Main Session

Sep 30

PQA 09 - Hematologic Malignancies, Health Services Research, Digital Health Innovation and Informatics

3758 - Microsoft Copilot's Performance in Extracting Variables about Radiation Oncology Breast Cancer Articles

04:00pm - 05:00pm PT

Hall F

Screen: 14

POSTER

Presenter(s)

Qian Zhang, MD, PhD, MS - McGaw Medical Center of Northwestern University, Chicago, IL

Q. S. Zhang¹, A. Ho¹, S. Pachigolla¹, and E. D. Donnelly²; ¹Department of Radiation Oncology, McGaw Medical Center of Northwestern University, Chicago, IL, ²Department of Radiation Oncology, Northwestern Memorial Hospital, Chicago, IL

Purpose/Objective(s): We hypothesized that Microsoft Copilot could extract values for variables from Radiation Oncology breast cancer articles with good correctness and completeness and that quotes and confidence levels could facilitate human review of Copilot’s responses.

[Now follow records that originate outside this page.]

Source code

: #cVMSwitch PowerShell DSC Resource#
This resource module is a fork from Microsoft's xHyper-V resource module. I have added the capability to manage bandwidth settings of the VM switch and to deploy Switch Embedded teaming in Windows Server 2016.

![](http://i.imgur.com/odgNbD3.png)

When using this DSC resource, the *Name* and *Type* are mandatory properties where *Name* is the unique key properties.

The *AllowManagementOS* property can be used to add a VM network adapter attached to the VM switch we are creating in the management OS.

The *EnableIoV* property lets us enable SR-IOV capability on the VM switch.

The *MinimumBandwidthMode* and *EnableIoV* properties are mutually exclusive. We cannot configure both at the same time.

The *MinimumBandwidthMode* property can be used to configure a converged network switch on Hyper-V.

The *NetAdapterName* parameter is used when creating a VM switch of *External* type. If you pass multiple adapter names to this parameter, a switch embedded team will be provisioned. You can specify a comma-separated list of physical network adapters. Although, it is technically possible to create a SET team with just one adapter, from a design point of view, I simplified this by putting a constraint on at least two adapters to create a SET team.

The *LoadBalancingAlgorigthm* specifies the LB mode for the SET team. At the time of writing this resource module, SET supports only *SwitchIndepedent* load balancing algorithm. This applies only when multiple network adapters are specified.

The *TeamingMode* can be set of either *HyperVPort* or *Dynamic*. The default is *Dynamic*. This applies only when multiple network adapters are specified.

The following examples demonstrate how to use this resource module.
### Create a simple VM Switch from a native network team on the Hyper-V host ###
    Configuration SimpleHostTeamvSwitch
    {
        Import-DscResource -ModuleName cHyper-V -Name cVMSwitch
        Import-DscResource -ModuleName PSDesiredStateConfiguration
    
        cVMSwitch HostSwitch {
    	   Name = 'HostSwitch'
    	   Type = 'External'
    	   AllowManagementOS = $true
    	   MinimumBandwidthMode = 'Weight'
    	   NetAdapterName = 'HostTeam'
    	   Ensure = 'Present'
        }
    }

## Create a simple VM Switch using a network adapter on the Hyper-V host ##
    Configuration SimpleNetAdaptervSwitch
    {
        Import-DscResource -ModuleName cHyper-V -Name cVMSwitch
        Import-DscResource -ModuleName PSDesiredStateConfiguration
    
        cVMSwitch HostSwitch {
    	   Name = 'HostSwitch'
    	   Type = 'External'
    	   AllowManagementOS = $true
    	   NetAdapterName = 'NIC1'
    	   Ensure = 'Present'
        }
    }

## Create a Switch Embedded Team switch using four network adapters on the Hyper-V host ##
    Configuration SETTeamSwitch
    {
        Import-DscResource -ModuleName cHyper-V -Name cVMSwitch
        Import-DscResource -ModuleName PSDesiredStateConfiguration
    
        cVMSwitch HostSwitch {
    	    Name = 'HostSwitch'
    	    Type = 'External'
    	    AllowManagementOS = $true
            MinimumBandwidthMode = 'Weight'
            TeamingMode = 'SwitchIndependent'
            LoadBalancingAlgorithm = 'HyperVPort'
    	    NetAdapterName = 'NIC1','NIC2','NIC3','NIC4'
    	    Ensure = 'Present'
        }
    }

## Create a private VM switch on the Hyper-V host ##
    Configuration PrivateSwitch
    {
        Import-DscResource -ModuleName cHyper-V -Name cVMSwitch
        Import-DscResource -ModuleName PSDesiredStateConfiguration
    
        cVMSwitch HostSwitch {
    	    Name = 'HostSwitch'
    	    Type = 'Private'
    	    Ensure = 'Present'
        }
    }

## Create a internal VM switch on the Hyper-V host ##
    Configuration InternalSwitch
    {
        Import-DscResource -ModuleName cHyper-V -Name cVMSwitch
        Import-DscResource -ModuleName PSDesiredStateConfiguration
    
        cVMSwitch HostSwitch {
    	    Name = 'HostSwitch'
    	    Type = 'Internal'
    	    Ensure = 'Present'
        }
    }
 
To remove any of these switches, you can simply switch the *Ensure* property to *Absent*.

Materials/Methods: We obtained pdfs (33 full-length and 1 abstract) for random articles from high-yield RadOncQuestions questions. From Jan 28, 2025 to Feb 1, 2025, we prompted Copilot to extract values from each pdf in JSON format for variables including: Population Studied, Intervention Group, Comparison Group, Outcome, Study Design, Year of Publication, Number of Participants, Methods, Results, and Interpretation. We prompted Copilot for the confidence (%) in each value being correct and quotes supporting the value. Copilot extracted values for 26 articles that were read into R 4.4.1 to create tables of variables’ values for each article. Three blinded Radiation Oncology physicians rated each value’s completeness (% of the article’s information about the value that was captured by the value) and correctness (% of the value that was correct), and quotes’ correctness (% of the quote that was truly in the article) on 5-point Likert scales (1:~0%, 1:~25%, 3:~50%, 4:~75%, 5:~100%). We tested the hypothesis of mean ratings being the same across variables using one-way ANOVA. We linearly regressed the value’s correctness on its supporting quote’s correctness with mean model E(Value’s correctness | Quote’s correctness) = ß₀ + ß₁*Quote’s correctness. We converted 110 “High” and “Low” confidence responses to 90% and 25% respectively, combined these numbers with 176 confidence percents, and regressed the value’s correctness on its confidence (%*100) with mean model E(Correctness | Confidence) = ß₀ + ß₁*Confidence.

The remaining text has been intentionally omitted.